• Exercise goal
With the images removed, return every line below exactly as it reads.

[Records from a data source]
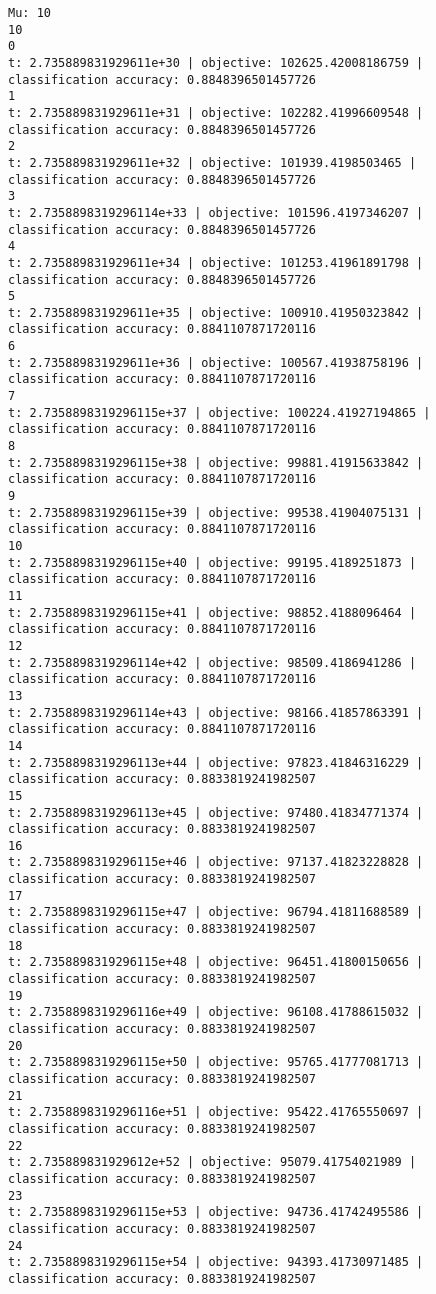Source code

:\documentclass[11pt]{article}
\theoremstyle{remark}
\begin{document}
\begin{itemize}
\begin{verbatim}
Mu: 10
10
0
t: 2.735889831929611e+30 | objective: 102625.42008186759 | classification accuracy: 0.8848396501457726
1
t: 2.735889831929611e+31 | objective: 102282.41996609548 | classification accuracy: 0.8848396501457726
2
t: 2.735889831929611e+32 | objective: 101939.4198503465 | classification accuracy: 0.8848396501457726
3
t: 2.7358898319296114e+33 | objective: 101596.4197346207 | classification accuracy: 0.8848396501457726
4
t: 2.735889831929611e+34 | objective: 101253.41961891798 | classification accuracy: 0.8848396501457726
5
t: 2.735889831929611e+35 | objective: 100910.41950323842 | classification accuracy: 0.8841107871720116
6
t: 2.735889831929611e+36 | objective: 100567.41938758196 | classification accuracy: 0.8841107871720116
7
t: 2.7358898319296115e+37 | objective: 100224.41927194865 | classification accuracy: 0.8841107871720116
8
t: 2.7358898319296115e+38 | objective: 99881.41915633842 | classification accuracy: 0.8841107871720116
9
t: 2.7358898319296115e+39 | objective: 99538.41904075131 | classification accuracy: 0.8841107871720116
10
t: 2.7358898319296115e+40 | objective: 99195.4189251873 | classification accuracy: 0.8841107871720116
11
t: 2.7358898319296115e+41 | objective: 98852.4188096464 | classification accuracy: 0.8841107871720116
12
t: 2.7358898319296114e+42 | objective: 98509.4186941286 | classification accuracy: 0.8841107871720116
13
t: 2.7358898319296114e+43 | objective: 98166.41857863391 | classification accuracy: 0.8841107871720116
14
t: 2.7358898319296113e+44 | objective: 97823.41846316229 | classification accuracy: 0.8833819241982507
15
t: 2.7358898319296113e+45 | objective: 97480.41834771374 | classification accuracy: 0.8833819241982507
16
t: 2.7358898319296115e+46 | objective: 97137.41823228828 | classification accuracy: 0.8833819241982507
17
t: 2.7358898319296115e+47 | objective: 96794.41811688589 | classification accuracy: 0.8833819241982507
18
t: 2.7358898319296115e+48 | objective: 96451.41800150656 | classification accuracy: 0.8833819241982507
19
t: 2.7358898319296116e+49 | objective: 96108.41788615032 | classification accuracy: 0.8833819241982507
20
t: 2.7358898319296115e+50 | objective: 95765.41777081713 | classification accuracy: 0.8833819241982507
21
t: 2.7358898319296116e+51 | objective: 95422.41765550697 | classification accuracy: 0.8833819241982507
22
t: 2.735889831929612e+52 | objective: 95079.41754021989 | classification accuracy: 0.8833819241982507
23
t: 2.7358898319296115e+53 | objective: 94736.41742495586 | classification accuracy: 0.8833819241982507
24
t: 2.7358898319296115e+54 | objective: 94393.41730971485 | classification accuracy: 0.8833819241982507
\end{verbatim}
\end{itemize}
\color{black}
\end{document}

• Answer to this problem
Source code

:\documentclass[11pt]{article}
\theoremstyle{remark}
\begin{document}
\begin{itemize}
\begin{verbatim}
Mu: 10
10
0
t: 2.735889831929611e+30 | objective: 102625.42008186759 | classification accuracy: 0.8848396501457726
1
t: 2.735889831929611e+31 | objective: 102282.41996609548 | classification accuracy: 0.8848396501457726
2
t: 2.735889831929611e+32 | objective: 101939.4198503465 | classification accuracy: 0.8848396501457726
3
t: 2.7358898319296114e+33 | objective: 101596.4197346207 | classification accuracy: 0.8848396501457726
4
t: 2.735889831929611e+34 | objective: 101253.41961891798 | classification accuracy: 0.8848396501457726
5
t: 2.735889831929611e+35 | objective: 100910.41950323842 | classification accuracy: 0.8841107871720116
6
t: 2.735889831929611e+36 | objective: 100567.41938758196 | classification accuracy: 0.8841107871720116
7
t: 2.7358898319296115e+37 | objective: 100224.41927194865 | classification accuracy: 0.8841107871720116
8
t: 2.7358898319296115e+38 | objective: 99881.41915633842 | classification accuracy: 0.8841107871720116
9
t: 2.7358898319296115e+39 | objective: 99538.41904075131 | classification accuracy: 0.8841107871720116
10
t: 2.7358898319296115e+40 | objective: 99195.4189251873 | classification accuracy: 0.8841107871720116
11
t: 2.7358898319296115e+41 | objective: 98852.4188096464 | classification accuracy: 0.8841107871720116
12
t: 2.7358898319296114e+42 | objective: 98509.4186941286 | classification accuracy: 0.8841107871720116
13
t: 2.7358898319296114e+43 | objective: 98166.41857863391 | classification accuracy: 0.8841107871720116
14
t: 2.7358898319296113e+44 | objective: 97823.41846316229 | classification accuracy: 0.8833819241982507
15
t: 2.7358898319296113e+45 | objective: 97480.41834771374 | classification accuracy: 0.8833819241982507
16
t: 2.7358898319296115e+46 | objective: 97137.41823228828 | classification accuracy: 0.8833819241982507
17
t: 2.7358898319296115e+47 | objective: 96794.41811688589 | classification accuracy: 0.8833819241982507
18
t: 2.7358898319296115e+48 | objective: 96451.41800150656 | classification accuracy: 0.8833819241982507
19
t: 2.7358898319296116e+49 | objective: 96108.41788615032 | classification accuracy: 0.8833819241982507
20
t: 2.7358898319296115e+50 | objective: 95765.41777081713 | classification accuracy: 0.8833819241982507
21
t: 2.7358898319296116e+51 | objective: 95422.41765550697 | classification accuracy: 0.8833819241982507
22
t: 2.735889831929612e+52 | objective: 95079.41754021989 | classification accuracy: 0.8833819241982507
23
t: 2.7358898319296115e+53 | objective: 94736.41742495586 | classification accuracy: 0.8833819241982507
24
t: 2.7358898319296115e+54 | objective: 94393.41730971485 | classification accuracy: 0.8833819241982507
\end{verbatim}
\end{itemize}
\color{black}
\end{document}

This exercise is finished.